[WORK REQUIRED]:
Go through the data and retrieve each line that includes the string "money".
Start of Block
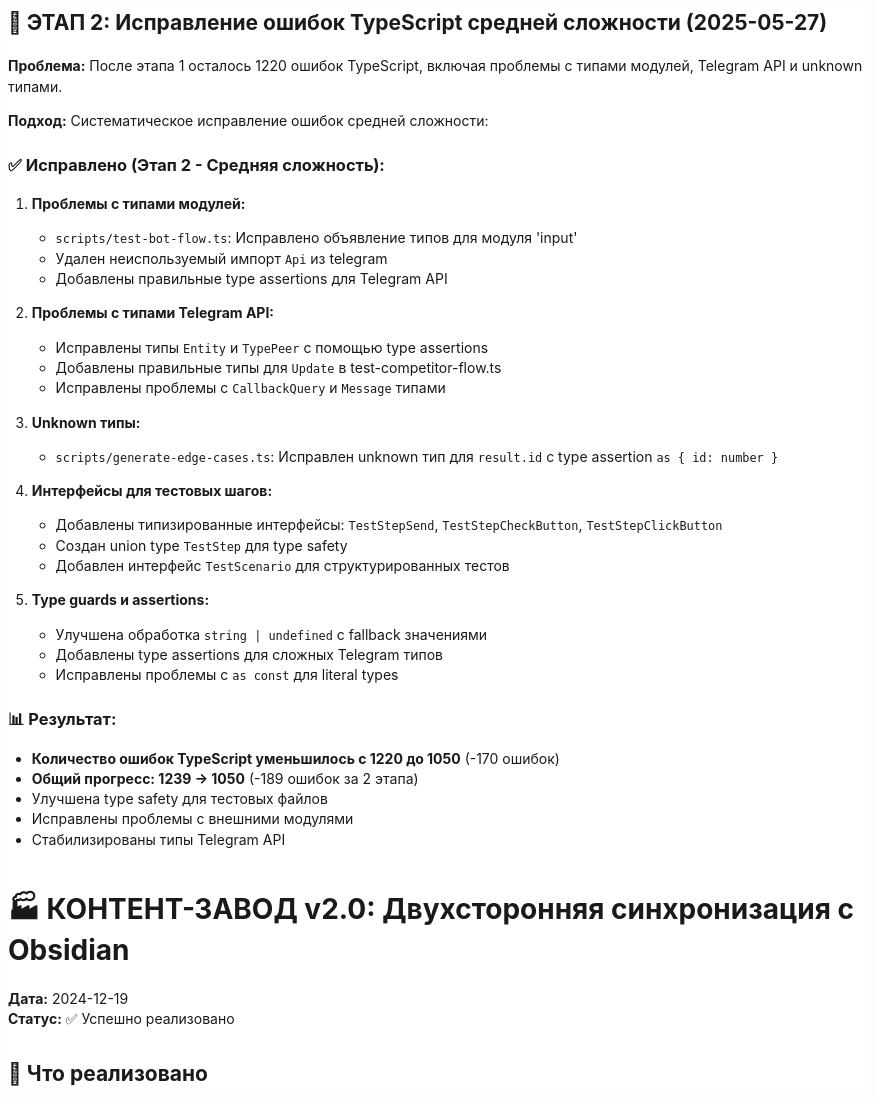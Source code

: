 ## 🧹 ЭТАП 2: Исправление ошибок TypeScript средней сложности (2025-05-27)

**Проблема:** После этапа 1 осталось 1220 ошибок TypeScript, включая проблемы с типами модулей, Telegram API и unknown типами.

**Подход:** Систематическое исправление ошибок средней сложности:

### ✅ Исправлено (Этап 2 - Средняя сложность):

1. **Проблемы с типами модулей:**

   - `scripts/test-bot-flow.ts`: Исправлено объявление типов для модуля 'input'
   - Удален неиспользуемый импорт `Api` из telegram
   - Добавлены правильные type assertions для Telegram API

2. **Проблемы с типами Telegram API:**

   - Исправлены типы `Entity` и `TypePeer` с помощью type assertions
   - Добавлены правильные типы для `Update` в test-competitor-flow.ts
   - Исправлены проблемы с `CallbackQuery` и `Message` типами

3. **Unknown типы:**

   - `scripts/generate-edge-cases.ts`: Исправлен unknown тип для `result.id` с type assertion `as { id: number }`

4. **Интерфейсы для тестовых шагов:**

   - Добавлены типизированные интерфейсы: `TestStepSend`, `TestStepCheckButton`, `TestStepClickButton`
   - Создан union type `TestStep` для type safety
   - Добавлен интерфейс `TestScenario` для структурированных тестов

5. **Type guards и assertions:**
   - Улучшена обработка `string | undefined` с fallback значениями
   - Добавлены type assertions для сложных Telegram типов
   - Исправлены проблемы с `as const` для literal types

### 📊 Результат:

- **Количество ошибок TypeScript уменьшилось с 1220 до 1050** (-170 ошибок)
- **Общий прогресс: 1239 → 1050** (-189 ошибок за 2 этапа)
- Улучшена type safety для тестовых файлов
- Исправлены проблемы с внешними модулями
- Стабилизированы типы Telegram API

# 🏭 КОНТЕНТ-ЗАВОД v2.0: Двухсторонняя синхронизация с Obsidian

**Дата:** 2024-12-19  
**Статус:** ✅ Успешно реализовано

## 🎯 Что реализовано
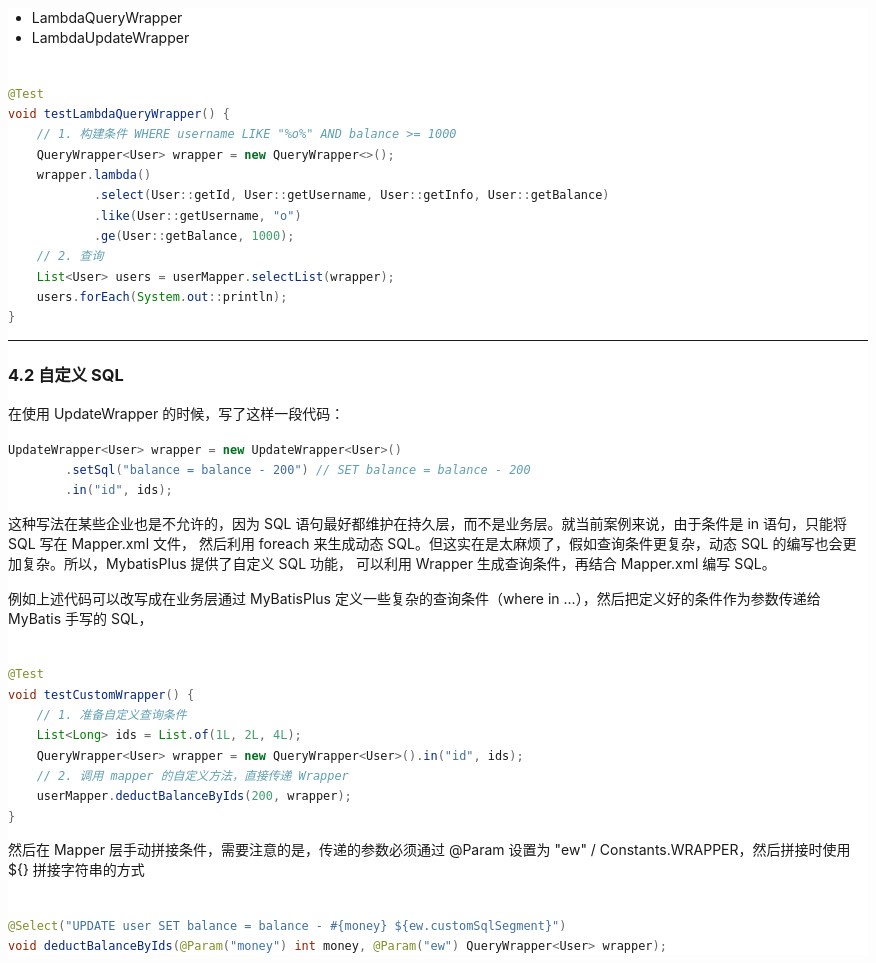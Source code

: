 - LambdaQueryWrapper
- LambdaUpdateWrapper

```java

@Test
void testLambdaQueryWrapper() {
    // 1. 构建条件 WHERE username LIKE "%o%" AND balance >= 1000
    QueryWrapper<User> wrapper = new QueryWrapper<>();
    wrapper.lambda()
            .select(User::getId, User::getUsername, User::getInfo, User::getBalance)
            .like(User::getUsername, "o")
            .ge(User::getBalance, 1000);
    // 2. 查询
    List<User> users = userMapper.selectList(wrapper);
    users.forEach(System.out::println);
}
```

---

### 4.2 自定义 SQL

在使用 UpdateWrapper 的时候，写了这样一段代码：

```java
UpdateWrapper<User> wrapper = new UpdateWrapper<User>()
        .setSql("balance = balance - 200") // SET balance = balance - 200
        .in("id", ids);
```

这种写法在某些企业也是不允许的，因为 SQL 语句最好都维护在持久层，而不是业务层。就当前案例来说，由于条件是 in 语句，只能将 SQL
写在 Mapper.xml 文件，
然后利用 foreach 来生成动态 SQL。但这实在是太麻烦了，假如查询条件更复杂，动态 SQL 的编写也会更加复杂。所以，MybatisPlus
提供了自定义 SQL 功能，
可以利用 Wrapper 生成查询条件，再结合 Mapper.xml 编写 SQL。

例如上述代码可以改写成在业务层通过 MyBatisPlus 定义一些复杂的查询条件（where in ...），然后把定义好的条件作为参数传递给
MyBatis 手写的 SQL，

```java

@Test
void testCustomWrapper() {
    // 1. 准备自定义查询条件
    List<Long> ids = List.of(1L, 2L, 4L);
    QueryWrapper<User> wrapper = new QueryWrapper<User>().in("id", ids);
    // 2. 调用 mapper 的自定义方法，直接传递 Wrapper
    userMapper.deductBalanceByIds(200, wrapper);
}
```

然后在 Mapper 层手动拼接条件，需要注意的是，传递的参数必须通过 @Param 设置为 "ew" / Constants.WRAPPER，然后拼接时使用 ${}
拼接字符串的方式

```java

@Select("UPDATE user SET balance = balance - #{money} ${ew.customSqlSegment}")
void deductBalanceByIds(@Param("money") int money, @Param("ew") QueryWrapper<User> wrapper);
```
End of Block
[COMPLETED EXERCISE]:
@Select("UPDATE user SET balance = balance - #{money} ${ew.customSqlSegment}")
void deductBalanceByIds(@Param("money") int money, @Param("ew") QueryWrapper<User> wrapper);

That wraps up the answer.